More from the recently discovered bible codices
We are still waiting for the recently discoveries of long-hidden bible codices to be fully examined for authenticity before we make up our minds. This is either a very elaborate hoax, or, one of the most amazing discoveries since the days of the apostles. Is it possible that as we near the End of Days the bible has long talked about, that God is allowing these artifacts to be discovered as further proof of the truth of the bible? We don’t know. But we will continue to report on the amazing story as it unfolds, and let you read and decide for yourself.
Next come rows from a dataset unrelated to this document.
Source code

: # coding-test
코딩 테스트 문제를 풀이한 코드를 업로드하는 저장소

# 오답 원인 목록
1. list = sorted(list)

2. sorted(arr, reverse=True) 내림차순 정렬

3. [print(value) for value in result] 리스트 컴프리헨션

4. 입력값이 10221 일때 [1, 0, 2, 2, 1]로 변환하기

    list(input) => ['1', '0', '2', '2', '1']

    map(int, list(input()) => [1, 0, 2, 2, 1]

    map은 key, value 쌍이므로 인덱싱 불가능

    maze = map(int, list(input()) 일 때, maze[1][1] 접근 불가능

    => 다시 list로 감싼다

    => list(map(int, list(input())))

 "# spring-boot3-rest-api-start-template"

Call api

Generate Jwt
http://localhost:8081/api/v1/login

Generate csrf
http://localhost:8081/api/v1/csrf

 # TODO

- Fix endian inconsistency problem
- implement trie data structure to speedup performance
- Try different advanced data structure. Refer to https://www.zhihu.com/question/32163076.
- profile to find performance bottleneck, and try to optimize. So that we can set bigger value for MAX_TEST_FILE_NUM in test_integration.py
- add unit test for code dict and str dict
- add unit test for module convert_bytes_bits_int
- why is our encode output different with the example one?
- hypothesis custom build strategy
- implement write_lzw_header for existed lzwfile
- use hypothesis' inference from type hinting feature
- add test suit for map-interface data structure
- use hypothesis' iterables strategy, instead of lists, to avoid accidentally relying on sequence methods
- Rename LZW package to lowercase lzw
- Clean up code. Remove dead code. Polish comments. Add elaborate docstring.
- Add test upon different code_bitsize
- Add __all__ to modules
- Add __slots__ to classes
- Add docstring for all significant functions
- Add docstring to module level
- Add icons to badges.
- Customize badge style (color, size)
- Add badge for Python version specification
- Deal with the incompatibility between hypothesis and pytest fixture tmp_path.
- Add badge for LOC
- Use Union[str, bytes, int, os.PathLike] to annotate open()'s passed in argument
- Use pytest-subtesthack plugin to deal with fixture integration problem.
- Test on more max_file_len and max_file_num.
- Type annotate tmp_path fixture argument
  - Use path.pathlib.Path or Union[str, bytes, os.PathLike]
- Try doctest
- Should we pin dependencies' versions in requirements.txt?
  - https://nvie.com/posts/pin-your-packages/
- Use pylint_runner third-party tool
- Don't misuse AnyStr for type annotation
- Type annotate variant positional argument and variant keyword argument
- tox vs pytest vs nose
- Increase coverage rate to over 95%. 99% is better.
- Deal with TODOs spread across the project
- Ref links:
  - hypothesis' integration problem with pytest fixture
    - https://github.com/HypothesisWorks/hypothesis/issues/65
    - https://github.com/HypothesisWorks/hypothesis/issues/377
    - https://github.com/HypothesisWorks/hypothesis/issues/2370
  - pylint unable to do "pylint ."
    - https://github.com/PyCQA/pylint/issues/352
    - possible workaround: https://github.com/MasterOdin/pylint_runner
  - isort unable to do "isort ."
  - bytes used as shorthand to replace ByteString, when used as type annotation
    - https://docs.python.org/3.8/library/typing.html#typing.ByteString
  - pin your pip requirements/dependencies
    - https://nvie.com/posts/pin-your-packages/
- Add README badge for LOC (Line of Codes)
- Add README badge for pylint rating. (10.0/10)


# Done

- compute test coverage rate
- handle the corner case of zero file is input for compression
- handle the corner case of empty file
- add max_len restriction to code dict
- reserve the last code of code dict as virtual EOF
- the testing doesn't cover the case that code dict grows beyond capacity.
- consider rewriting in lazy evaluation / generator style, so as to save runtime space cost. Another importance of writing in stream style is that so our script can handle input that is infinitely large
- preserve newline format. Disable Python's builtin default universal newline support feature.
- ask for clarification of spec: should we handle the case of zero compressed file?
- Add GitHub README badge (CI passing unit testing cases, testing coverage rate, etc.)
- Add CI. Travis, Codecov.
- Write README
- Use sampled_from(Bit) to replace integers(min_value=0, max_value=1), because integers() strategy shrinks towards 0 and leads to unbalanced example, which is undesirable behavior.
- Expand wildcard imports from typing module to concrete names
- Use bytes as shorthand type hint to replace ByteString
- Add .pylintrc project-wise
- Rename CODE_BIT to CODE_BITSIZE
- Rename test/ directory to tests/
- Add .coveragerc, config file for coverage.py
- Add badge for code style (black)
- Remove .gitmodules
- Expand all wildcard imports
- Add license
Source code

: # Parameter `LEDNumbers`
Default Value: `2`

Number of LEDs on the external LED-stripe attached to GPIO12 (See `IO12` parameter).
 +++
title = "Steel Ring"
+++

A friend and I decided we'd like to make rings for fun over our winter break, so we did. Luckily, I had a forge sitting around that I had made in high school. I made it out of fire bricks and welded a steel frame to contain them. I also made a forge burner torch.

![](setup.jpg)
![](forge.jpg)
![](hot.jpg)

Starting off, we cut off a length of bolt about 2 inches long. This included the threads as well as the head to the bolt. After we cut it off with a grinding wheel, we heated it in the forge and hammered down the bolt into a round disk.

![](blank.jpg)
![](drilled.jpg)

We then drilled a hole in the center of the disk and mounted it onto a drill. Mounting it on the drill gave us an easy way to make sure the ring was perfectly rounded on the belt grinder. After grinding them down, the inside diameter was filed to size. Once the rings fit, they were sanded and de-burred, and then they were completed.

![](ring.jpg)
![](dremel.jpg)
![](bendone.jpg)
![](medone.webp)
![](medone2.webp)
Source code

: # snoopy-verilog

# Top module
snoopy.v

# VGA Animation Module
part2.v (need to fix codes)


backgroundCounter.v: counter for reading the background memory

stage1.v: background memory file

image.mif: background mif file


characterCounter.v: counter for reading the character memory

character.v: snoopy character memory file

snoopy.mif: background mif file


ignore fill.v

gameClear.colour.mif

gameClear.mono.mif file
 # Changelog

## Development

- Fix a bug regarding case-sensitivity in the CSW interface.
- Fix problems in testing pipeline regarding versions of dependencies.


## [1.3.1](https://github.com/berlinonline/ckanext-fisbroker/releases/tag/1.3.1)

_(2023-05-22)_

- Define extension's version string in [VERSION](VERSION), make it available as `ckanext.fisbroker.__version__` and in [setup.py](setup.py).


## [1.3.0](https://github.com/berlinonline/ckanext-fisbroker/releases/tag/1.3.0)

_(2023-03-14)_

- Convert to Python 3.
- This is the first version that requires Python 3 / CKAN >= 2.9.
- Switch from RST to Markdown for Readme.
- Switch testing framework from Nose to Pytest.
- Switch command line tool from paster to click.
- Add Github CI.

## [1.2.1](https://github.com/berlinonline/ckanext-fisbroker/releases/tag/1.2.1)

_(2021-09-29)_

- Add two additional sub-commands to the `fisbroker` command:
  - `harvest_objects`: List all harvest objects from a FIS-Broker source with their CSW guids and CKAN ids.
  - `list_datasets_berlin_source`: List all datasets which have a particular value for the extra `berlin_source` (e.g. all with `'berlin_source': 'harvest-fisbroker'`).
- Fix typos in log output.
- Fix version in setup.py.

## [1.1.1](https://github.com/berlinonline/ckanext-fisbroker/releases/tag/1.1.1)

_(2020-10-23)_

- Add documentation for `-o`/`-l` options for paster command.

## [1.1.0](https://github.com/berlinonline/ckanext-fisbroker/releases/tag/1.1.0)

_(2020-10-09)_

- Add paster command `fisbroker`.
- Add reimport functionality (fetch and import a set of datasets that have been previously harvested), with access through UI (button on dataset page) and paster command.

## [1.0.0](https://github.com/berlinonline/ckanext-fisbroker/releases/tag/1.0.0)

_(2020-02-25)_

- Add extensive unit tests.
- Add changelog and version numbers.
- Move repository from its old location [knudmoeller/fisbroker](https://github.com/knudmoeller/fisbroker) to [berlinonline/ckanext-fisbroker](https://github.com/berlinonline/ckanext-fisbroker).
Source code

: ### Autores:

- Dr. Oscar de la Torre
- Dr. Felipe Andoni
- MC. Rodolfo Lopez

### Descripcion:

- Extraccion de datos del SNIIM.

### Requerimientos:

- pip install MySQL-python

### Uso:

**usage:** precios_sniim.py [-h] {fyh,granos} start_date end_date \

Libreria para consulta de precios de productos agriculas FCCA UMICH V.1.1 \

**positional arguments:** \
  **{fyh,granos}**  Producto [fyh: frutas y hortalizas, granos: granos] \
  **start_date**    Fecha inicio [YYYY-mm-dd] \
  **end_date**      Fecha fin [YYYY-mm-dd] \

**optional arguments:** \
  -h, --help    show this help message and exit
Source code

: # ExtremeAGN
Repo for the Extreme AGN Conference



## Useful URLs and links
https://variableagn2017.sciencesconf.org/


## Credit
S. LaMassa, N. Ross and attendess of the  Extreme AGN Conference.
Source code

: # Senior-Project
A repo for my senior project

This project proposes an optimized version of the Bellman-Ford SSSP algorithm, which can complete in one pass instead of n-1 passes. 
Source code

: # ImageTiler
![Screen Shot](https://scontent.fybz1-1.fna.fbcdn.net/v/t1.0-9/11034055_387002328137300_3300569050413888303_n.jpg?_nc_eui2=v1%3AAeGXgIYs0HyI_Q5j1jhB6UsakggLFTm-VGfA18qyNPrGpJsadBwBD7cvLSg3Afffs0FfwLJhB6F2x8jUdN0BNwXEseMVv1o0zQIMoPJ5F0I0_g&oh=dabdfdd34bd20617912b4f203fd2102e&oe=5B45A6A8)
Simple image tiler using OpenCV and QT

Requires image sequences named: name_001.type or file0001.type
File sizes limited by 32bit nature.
Is this a portrait of Jesus?
The image is eerily familiar: a bearded young man with flowing curly hair. After lying for nearly 2,000 years hidden in a cave in the Holy Land, the fine detail is difficult to determine. But in a certain light it is not difficult to interpret the marks around the figure’s brow as a crown of thorns.
If genuine, this could be the first-ever portrait of Jesus Christ, possibly even created in the lifetime of those who knew him.
The extraordinary picture of one of the recently discovered hoard of up to 70 lead codices – booklets – found in a cave in the hills overlooking the Sea of Galilee is one reason Bible historians are clamouring to get their hands on the ancient artifacts. The tiny booklet, a little smaller than a modern credit card, is sealed on all sides and has a three-dimensional representation of a human head on both the front and the back. One appears to have a beard and the other is without. Even the maker’s fingerprint can be seen in the lead impression. Beneath both figures is a line of as-yet undeciphered text in an ancient Hebrew script.
Astonishingly, one of the booklets appears to bear the words ‘Saviour of Israel’ – one of the few phrases so far translated.
The owner of the cache is Bedouin trucker Hassan Saida who lives in the Arab village of Umm al-Ghanim, Shibli. He has refused to sell the booklets but two samples were sent to England and Switzerland for testing. A Mail on Sunday investigation has revealed that the artifacts were originally found in a cave in the village of Saham in Jordan, close to where Israel, Jordan and Syria’s Golan Heights converge – and within three miles of the Israeli spa and hot springs of Hamat Gader, a religious site for thousands of years.
The debate over whether these booklets are genuine and, if so, whether they represent the first known artifacts of the early Christian church or the first stirrings of mystical Kabbalah will undoubtedly rage for years to come. The director of Jordan’s Department of Antiquities, Ziad al-Saad, has few doubts. He believes they may indeed have been made by followers of Jesus in the few decades immediately following his crucifixion.
‘They will really match, and perhaps be more significant than, the Dead Sea Scrolls,’ he says. ‘The initial information is very encouraging and it seems that we are looking at a very important and significant discovery – maybe the most important discovery in the history of archaeology.’
If he is right, then we really may be gazing at the face of Jesus Christ.